** Opening Records block **
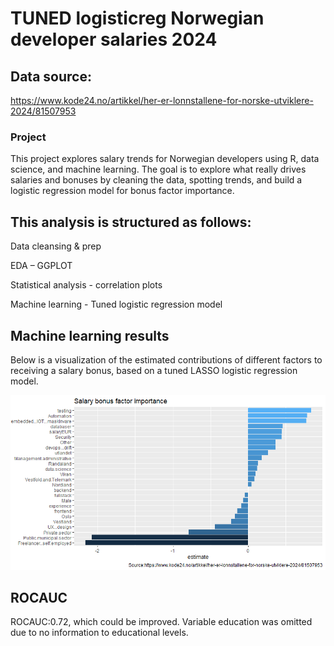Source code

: # TUNED logisticreg Norwegian developer salaries 2024 

## Data source: 

https://www.kode24.no/artikkel/her-er-lonnstallene-for-norske-utviklere-2024/81507953


### Project 

This project explores salary trends for Norwegian developers using R, data science, and machine learning. The goal is to explore what really drives salaries and bonuses by cleaning the data, spotting trends, and build a logistic regression model for bonus factor importance. 


## This analysis is structured as follows:

Data cleansing & prep  

EDA – GGPLOT 

Statistical analysis - correlation plots 

Machine learning - Tuned logistic regression model 

## Machine learning results 

Below is a visualization of the estimated contributions of different factors to receiving a salary bonus, based on a tuned LASSO logistic regression model.


![Bonus estimates](https://github.com/HNordholm/TUNED-logisticreg-Norwegian-bonus/blob/main/Estimatesforbonus.png?raw=true)


## ROCAUC 

ROCAUC:0.72, which could be improved. Variable education was omitted due to no information to educational levels.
** Closing Records block **
What to do:
Could you write out every record exactly, leaving the pictures out?

Answer box:
Source code

: # TUNED logisticreg Norwegian developer salaries 2024 

## Data source: 

https://www.kode24.no/artikkel/her-er-lonnstallene-for-norske-utviklere-2024/81507953


### Project 

This project explores salary trends for Norwegian developers using R, data science, and machine learning. The goal is to explore what really drives salaries and bonuses by cleaning the data, spotting trends, and build a logistic regression model for bonus factor importance. 


## This analysis is structured as follows:

Data cleansing & prep  

EDA – GGPLOT 

Statistical analysis - correlation plots 

Machine learning - Tuned logistic regression model 

## Machine learning results 

Below is a visualization of the estimated contributions of different factors to receiving a salary bonus, based on a tuned LASSO logistic regression model.


![Bonus estimates](https://github.com/HNordholm/TUNED-logisticreg-Norwegian-bonus/blob/main/Estimatesforbonus.png?raw=true)


## ROCAUC 

ROCAUC:0.72, which could be improved. Variable education was omitted due to no information to educational levels.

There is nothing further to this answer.